Robbins v. Bangor Ry. & Electric Co.

Decision Date20 November 1905
Citation62 A. 136,100 Me. 496
PartiesROBBINS v. BANGOR RY. & ELECTRIC CO.
CourtMaine Supreme Court

Report from Supreme Judicial Court, Penobscot County, at Law.

Petition of Chester W. Robbins for writ of mandamus to the Bangor Railway & Electric Company. Case reported, and petition dismissed.

Petition for a writ of mandamus to require the defendant company to furnish water to the petitioner at a house owned by him in Old Town and occupied by a tenant. Heard upon the petition and answer, as upon an alternative writ and return, and, at the conclusion of the evidence, the case was reported to the law court for "a determination as to whether a peremptory writ of mandamus shall issue or the petition be dismissed."

Argued before EMERY, STROUT, SAVAGE, POWERS, PEABODY, and SPEAR, JJ.

Clarence Scott, for petitioner. E. C. Ryder, for defendant.

SAVAGE, J. Petition for a writ of mandamus to require the defendant company to furnish water to the petitioner at a house owned by him, and occupied by a tenant, in Old Town. The case was heard upon the petition and answer, as upon an alternative writ and return, and, at the conclusion of the evidence, the case was reported to this court for its "determination as to whether a peremptory writ of mandamus shall issue, or the petition be dismissed.

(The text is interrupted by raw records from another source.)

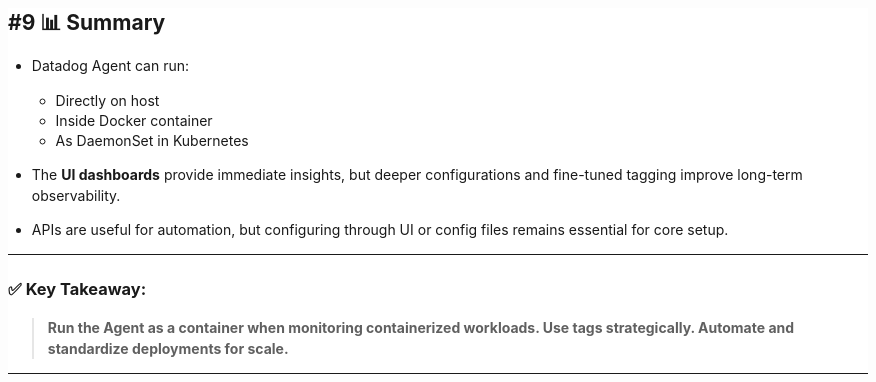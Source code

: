 
## #9 📊 Summary

* Datadog Agent can run:

  * Directly on host
  * Inside Docker container
  * As DaemonSet in Kubernetes
* The **UI dashboards** provide immediate insights, but deeper configurations and fine-tuned tagging improve long-term observability.
* APIs are useful for automation, but configuring through UI or config files remains essential for core setup.

---

### ✅ Key Takeaway:

> **Run the Agent as a container when monitoring containerized workloads. Use tags strategically. Automate and standardize deployments for scale.**

---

Some technical questions of procedure and pleading have been argued, but as the case comes up on report, it is unnecessary to consider them. Pillsbury v. Brown, 82 Me. 450, 19 Atl. 858, 9 L. R. A. 94; Elm City Club v. Howes, 92 Me. 211, 42 Atl. 392; Rush v. Buckley, 100 Me. 322, 61 Atl. 774.

The essential facts are these: On October 16, 1889, Laughton & Clergue were promoters of a water company to be incorporated in Old Town. In fact the organization had been partly perfected at that time, but the approval of the certificate of incorporation by the Attorney General was not given until October 24, 1880. October 12, the inhabitants of Old Town, in town meeting assembled, appointed a committee to make a contract with "Laughton & Clergue, or such corporation as Laughton & Clergue may organize, or with any other party or parties, to furnish and supply the town of Old Town with water for proper municipal purposes." October 16th, the committee, acting for the town, entered into a contract with Laughton & Clergue which provided that Laughton & Clergue should organize a corporation, which should accept an assignment of the contract and undertake to carry it out. In the contract the promoters also agreed, among other things, to put in 60 hydrants for the use of the town for fire purposes for a rental named, and to be paid by the town. They also agreed to furnish water for a display fountain, and for certain other public purposes. The fifth paragraph of the contract reads as follows:

"Said first party (the promoters) agrees that the rates for water used in dwelling houses shall not exceed the following: For each dwelling house containing a family of not more than four persons, with one faucet for use within the tenement, five dollars per annum; for each additional person in the family, fifty cents per annum; for the first wash hand basin set, two dollars per annum; for each additional hand basin, one dollar per annum; for one bathing tub, three dollars per annum; for each additional bathing tub, one dollar per annum; for one water-closet, three dollars per annum; for each additional closet, one dollar per annum; for a dwelling house occupied by two or more families, each family to pay three-fourths of the above rate per annum."

Thereupon Laughton & Clergue completed the organization of the corporation known as the Penobscot Water & Power Company, to which they assigned the contract. The corporation accepted the assignment and assumed and agreed to perform "all the duties and obligations by said Laughton & Clergue to be performed according to the terms of said contract." Among the corporate purposes of the Penobscot Water & Power Co. was "the construction of waterworks and laying of pipes in any place or places, and buying, selling, or leasing of water." The corporation built a system of waterworks in Old Town, and entered upon the business of supplying water to the town under its contract, and to the inhabitants for power and for domestic purposes. Annual or flat rates were fixed by the corporation payable semiannually, in advance, for the supply of water to dwelling houses according to the terms of the Laughton & Clergue contract, and to hotels, boarding houses, and other buildings and places at other and varying amounts.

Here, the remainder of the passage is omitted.